- **Your assignment**
Could you copy the records below exactly, leaving out any pictures they include?

──────── Input data

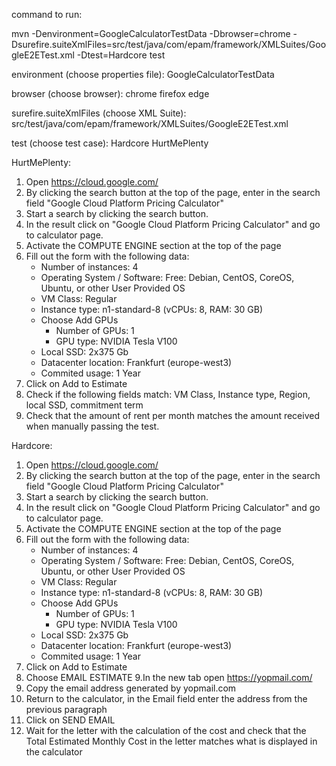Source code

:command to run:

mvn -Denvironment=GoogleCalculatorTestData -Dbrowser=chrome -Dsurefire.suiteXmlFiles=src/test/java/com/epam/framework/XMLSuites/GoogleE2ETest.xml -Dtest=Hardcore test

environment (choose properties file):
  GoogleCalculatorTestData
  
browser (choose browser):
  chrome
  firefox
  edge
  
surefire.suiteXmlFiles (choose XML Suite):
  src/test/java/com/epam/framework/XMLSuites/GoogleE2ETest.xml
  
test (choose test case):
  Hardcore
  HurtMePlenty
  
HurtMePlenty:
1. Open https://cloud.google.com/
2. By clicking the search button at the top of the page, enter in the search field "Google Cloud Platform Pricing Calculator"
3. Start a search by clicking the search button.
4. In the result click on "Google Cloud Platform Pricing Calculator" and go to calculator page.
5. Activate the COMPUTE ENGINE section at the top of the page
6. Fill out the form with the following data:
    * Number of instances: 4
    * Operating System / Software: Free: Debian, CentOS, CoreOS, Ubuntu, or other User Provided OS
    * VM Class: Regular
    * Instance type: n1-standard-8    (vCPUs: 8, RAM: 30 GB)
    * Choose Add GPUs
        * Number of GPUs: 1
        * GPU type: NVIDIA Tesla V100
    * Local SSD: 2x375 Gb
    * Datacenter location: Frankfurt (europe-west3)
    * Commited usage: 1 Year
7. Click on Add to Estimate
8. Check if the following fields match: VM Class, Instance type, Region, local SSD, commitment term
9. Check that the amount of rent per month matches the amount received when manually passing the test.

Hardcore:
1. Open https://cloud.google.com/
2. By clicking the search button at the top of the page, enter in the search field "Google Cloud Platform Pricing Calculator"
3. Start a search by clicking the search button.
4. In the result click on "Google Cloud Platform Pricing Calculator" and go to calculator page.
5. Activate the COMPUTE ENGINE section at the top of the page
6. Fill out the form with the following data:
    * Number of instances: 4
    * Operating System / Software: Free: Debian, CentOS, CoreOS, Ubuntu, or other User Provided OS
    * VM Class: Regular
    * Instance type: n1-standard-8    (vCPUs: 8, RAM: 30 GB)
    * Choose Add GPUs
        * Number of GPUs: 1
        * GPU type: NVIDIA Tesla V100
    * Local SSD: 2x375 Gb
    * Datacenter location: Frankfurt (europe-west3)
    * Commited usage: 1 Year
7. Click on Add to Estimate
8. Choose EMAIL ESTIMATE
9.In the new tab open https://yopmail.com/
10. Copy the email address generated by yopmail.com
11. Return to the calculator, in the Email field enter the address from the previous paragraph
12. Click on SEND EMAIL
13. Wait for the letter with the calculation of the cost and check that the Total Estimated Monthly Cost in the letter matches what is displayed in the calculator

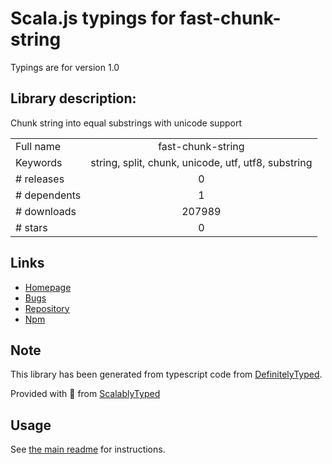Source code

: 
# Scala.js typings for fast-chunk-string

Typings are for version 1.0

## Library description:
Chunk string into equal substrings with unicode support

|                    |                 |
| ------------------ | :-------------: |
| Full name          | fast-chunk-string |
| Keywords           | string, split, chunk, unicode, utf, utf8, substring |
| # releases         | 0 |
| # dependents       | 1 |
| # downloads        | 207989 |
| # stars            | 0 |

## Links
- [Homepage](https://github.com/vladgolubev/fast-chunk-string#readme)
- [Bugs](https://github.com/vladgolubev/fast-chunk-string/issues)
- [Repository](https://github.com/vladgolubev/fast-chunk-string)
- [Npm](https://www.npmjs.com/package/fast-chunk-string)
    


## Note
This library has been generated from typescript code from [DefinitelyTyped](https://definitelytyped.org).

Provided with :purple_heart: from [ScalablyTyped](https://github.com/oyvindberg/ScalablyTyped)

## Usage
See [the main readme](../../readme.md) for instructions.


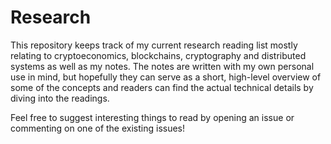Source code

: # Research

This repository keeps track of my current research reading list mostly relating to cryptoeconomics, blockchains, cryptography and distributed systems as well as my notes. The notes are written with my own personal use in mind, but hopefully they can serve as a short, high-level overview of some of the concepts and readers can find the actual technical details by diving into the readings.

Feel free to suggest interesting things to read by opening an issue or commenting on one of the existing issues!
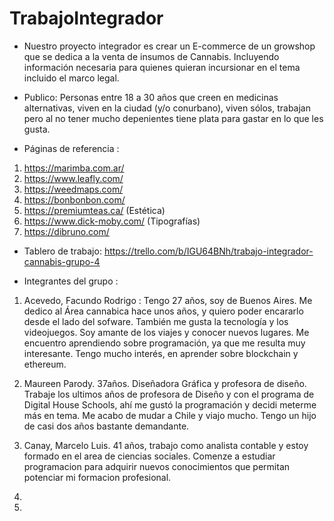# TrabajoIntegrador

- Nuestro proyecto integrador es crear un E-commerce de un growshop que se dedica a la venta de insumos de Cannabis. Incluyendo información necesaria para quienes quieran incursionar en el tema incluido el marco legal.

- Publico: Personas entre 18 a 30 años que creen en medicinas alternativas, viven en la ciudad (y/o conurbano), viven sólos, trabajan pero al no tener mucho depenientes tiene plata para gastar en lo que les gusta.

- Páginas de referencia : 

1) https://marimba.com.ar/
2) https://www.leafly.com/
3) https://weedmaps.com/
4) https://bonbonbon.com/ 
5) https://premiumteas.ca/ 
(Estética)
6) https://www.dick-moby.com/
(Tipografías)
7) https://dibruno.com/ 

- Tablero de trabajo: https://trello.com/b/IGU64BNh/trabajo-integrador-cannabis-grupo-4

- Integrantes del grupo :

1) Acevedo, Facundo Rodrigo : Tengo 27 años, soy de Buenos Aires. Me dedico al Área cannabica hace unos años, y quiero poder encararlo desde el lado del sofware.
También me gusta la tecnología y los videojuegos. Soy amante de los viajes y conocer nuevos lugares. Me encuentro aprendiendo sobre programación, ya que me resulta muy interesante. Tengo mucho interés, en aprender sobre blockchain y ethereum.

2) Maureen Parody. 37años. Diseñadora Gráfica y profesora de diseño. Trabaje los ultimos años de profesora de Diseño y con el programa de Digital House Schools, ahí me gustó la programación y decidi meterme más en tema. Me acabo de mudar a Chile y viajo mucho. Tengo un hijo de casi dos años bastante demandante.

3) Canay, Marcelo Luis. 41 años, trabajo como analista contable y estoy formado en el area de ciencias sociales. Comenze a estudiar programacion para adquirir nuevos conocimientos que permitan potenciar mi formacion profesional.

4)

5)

────────────────

- **Reply to the exercise**
Source code

:command to run:

mvn -Denvironment=GoogleCalculatorTestData -Dbrowser=chrome -Dsurefire.suiteXmlFiles=src/test/java/com/epam/framework/XMLSuites/GoogleE2ETest.xml -Dtest=Hardcore test

environment (choose properties file):
  GoogleCalculatorTestData
  
browser (choose browser):
  chrome
  firefox
  edge
  
surefire.suiteXmlFiles (choose XML Suite):
  src/test/java/com/epam/framework/XMLSuites/GoogleE2ETest.xml
  
test (choose test case):
  Hardcore
  HurtMePlenty
  
HurtMePlenty:
1. Open https://cloud.google.com/
2. By clicking the search button at the top of the page, enter in the search field "Google Cloud Platform Pricing Calculator"
3. Start a search by clicking the search button.
4. In the result click on "Google Cloud Platform Pricing Calculator" and go to calculator page.
5. Activate the COMPUTE ENGINE section at the top of the page
6. Fill out the form with the following data:
    * Number of instances: 4
    * Operating System / Software: Free: Debian, CentOS, CoreOS, Ubuntu, or other User Provided OS
    * VM Class: Regular
    * Instance type: n1-standard-8    (vCPUs: 8, RAM: 30 GB)
    * Choose Add GPUs
        * Number of GPUs: 1
        * GPU type: NVIDIA Tesla V100
    * Local SSD: 2x375 Gb
    * Datacenter location: Frankfurt (europe-west3)
    * Commited usage: 1 Year
7. Click on Add to Estimate
8. Check if the following fields match: VM Class, Instance type, Region, local SSD, commitment term
9. Check that the amount of rent per month matches the amount received when manually passing the test.

Hardcore:
1. Open https://cloud.google.com/
2. By clicking the search button at the top of the page, enter in the search field "Google Cloud Platform Pricing Calculator"
3. Start a search by clicking the search button.
4. In the result click on "Google Cloud Platform Pricing Calculator" and go to calculator page.
5. Activate the COMPUTE ENGINE section at the top of the page
6. Fill out the form with the following data:
    * Number of instances: 4
    * Operating System / Software: Free: Debian, CentOS, CoreOS, Ubuntu, or other User Provided OS
    * VM Class: Regular
    * Instance type: n1-standard-8    (vCPUs: 8, RAM: 30 GB)
    * Choose Add GPUs
        * Number of GPUs: 1
        * GPU type: NVIDIA Tesla V100
    * Local SSD: 2x375 Gb
    * Datacenter location: Frankfurt (europe-west3)
    * Commited usage: 1 Year
7. Click on Add to Estimate
8. Choose EMAIL ESTIMATE
9.In the new tab open https://yopmail.com/
10. Copy the email address generated by yopmail.com
11. Return to the calculator, in the Email field enter the address from the previous paragraph
12. Click on SEND EMAIL
13. Wait for the letter with the calculation of the cost and check that the Total Estimated Monthly Cost in the letter matches what is displayed in the calculator

Source code

: 
# Scala.js typings for fast-chunk-string

Typings are for version 1.0

## Library description:
Chunk string into equal substrings with unicode support

|                    |                 |
| ------------------ | :-------------: |
| Full name          | fast-chunk-string |
| Keywords           | string, split, chunk, unicode, utf, utf8, substring |
| # releases         | 0 |
| # dependents       | 1 |
| # downloads        | 207989 |
| # stars            | 0 |

## Links
- [Homepage](https://github.com/vladgolubev/fast-chunk-string#readme)
- [Bugs](https://github.com/vladgolubev/fast-chunk-string/issues)
- [Repository](https://github.com/vladgolubev/fast-chunk-string)
- [Npm](https://www.npmjs.com/package/fast-chunk-string)
    


## Note
This library has been generated from typescript code from [DefinitelyTyped](https://definitelytyped.org).

Provided with :purple_heart: from [ScalablyTyped](https://github.com/oyvindberg/ScalablyTyped)

## Usage
See [the main readme](../../readme.md) for instructions.


Source code

: # Research

This repository keeps track of my current research reading list mostly relating to cryptoeconomics, blockchains, cryptography and distributed systems as well as my notes. The notes are written with my own personal use in mind, but hopefully they can serve as a short, high-level overview of some of the concepts and readers can find the actual technical details by diving into the readings.

Feel free to suggest interesting things to read by opening an issue or commenting on one of the existing issues!
# TrabajoIntegrador

- Nuestro proyecto integrador es crear un E-commerce de un growshop que se dedica a la venta de insumos de Cannabis. Incluyendo información necesaria para quienes quieran incursionar en el tema incluido el marco legal.

- Publico: Personas entre 18 a 30 años que creen en medicinas alternativas, viven en la ciudad (y/o conurbano), viven sólos, trabajan pero al no tener mucho depenientes tiene plata para gastar en lo que les gusta.

- Páginas de referencia : 

1) https://marimba.com.ar/
2) https://www.leafly.com/
3) https://weedmaps.com/
4) https://bonbonbon.com/ 
5) https://premiumteas.ca/ 
(Estética)
6) https://www.dick-moby.com/
(Tipografías)
7) https://dibruno.com/ 

- Tablero de trabajo: https://trello.com/b/IGU64BNh/trabajo-integrador-cannabis-grupo-4

- Integrantes del grupo :

1) Acevedo, Facundo Rodrigo : Tengo 27 años, soy de Buenos Aires. Me dedico al Área cannabica hace unos años, y quiero poder encararlo desde el lado del sofware.
También me gusta la tecnología y los videojuegos. Soy amante de los viajes y conocer nuevos lugares. Me encuentro aprendiendo sobre programación, ya que me resulta muy interesante. Tengo mucho interés, en aprender sobre blockchain y ethereum.

2) Maureen Parody. 37años. Diseñadora Gráfica y profesora de diseño. Trabaje los ultimos años de profesora de Diseño y con el programa de Digital House Schools, ahí me gustó la programación y decidi meterme más en tema. Me acabo de mudar a Chile y viajo mucho. Tengo un hijo de casi dos años bastante demandante.

3) Canay, Marcelo Luis. 41 años, trabajo como analista contable y estoy formado en el area de ciencias sociales. Comenze a estudiar programacion para adquirir nuevos conocimientos que permitan potenciar mi formacion profesional.

4)

5)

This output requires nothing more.